**Task details**: Using the records below, transcribe word for word the stretch from the line that contains "Metrics and Reporting" through the line that contains "- Security scan results", both end lines included, and nothing else.

**Records for this exercise**:
═══
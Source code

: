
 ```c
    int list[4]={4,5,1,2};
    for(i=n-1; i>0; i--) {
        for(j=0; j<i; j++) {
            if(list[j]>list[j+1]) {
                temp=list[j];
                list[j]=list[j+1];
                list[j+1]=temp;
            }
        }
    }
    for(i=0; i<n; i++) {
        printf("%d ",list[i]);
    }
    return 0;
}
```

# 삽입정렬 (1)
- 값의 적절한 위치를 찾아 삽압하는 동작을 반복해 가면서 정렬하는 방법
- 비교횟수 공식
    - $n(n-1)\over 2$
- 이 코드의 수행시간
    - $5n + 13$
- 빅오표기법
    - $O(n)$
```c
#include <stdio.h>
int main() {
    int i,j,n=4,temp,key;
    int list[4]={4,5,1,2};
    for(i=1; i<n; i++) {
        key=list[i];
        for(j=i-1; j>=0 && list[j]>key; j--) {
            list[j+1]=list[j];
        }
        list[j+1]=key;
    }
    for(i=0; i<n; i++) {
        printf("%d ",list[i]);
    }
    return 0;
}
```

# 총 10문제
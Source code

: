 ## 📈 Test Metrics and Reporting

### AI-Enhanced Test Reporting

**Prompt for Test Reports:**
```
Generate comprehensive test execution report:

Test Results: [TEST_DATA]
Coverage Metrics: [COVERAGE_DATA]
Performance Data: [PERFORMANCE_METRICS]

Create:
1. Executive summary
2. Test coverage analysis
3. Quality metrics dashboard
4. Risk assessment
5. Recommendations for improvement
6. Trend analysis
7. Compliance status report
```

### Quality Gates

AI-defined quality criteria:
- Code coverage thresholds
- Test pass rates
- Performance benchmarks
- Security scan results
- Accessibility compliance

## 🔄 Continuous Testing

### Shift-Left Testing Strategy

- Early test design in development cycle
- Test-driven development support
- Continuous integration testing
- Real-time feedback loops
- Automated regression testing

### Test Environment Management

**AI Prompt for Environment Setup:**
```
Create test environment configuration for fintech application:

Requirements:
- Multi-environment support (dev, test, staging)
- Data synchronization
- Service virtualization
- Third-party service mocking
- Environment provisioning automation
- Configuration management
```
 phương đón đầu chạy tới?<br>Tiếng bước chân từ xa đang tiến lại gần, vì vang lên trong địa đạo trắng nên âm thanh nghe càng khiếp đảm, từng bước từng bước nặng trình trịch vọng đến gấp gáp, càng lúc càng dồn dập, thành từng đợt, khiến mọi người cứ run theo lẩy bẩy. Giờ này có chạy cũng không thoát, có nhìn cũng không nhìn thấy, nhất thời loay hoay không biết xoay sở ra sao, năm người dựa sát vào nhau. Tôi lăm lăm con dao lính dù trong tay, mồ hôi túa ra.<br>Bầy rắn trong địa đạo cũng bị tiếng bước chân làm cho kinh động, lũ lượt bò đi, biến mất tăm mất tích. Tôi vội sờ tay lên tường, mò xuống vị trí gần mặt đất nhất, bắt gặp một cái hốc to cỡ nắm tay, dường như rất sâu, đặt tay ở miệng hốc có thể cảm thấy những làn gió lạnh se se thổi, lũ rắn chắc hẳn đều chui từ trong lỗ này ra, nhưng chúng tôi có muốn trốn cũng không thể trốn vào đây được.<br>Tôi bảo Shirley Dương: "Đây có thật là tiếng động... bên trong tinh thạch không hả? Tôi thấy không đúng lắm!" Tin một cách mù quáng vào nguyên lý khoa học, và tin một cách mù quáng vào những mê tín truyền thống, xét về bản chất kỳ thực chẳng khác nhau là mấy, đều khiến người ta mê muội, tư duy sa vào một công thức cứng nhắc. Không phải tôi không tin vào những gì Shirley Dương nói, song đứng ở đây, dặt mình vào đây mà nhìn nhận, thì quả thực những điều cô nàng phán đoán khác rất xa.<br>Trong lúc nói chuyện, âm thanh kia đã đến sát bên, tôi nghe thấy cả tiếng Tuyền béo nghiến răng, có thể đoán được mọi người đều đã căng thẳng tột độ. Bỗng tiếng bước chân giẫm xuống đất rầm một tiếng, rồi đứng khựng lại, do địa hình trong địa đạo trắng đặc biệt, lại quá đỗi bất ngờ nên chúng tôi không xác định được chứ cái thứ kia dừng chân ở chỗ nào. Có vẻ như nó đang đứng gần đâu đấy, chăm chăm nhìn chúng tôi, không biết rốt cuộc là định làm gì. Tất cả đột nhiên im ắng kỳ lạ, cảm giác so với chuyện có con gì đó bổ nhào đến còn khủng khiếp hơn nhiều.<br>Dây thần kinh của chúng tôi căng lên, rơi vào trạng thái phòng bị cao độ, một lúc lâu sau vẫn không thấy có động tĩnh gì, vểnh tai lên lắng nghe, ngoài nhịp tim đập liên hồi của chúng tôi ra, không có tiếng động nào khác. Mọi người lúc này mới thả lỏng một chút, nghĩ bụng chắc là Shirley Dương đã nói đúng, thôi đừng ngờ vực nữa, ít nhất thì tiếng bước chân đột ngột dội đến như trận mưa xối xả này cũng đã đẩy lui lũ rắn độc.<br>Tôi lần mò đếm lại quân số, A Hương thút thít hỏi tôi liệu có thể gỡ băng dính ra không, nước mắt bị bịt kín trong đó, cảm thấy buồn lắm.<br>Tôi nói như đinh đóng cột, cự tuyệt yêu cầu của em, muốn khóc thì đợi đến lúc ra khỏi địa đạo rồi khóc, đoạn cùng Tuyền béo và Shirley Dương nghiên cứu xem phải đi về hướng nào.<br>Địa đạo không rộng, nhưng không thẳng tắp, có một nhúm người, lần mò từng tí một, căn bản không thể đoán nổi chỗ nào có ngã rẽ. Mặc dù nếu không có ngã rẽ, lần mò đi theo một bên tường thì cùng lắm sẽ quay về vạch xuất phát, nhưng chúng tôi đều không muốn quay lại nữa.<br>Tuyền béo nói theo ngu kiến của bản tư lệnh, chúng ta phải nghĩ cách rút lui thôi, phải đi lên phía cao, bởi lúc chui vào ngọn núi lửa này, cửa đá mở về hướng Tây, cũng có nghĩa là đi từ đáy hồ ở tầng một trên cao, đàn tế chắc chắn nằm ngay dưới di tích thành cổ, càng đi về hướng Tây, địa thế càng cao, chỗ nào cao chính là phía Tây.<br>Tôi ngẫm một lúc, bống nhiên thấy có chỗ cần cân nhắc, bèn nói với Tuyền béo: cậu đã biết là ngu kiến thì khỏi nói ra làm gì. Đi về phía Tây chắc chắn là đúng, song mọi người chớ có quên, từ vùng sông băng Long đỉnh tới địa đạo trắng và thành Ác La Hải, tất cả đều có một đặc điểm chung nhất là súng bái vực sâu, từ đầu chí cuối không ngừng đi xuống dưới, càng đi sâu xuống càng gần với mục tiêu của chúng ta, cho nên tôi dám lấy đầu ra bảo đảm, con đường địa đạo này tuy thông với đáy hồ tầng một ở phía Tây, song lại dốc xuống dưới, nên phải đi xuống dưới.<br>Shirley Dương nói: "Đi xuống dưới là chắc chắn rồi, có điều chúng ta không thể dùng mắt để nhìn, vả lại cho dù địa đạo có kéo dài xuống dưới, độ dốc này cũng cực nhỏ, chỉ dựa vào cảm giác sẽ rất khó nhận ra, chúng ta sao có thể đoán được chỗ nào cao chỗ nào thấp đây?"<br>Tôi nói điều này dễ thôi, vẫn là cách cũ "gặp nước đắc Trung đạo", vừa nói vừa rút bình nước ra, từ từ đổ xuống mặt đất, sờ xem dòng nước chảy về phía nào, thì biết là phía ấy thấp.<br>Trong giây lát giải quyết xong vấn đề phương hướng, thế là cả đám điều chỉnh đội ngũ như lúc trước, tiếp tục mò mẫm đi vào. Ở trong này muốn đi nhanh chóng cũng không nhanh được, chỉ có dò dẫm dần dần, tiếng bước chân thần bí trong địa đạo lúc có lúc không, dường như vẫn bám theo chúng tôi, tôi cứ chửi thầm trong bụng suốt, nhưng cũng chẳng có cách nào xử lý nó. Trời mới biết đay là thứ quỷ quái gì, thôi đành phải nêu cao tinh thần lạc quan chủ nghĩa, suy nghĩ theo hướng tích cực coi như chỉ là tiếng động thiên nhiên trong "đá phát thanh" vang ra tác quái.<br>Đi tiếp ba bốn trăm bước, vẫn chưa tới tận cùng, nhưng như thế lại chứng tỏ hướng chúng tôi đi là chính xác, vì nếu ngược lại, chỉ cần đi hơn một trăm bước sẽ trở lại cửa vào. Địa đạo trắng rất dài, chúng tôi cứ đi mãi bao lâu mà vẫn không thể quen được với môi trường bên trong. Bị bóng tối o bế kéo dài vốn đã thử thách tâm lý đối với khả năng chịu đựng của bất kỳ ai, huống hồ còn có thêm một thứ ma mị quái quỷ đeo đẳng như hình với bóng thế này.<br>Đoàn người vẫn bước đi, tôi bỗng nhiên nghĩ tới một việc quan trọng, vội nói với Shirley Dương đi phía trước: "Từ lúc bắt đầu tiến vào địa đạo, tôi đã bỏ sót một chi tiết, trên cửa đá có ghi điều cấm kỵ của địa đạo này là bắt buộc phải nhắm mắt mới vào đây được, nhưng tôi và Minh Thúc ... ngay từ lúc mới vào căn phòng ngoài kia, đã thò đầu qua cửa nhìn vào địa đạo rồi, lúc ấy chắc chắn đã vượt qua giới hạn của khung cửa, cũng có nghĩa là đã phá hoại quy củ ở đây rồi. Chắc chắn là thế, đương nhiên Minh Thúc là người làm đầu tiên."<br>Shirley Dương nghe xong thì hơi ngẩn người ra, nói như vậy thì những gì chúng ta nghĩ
═══
**Solution to this task**:
: ## 📈 Test Metrics and Reporting

### AI-Enhanced Test Reporting

**Prompt for Test Reports:**
```
Generate comprehensive test execution report:

Test Results: [TEST_DATA]
Coverage Metrics: [COVERAGE_DATA]
Performance Data: [PERFORMANCE_METRICS]

Create:
1. Executive summary
2. Test coverage analysis
3. Quality metrics dashboard
4. Risk assessment
5. Recommendations for improvement
6. Trend analysis
7. Compliance status report
```

### Quality Gates

AI-defined quality criteria:
- Code coverage thresholds
- Test pass rates
- Performance benchmarks
- Security scan results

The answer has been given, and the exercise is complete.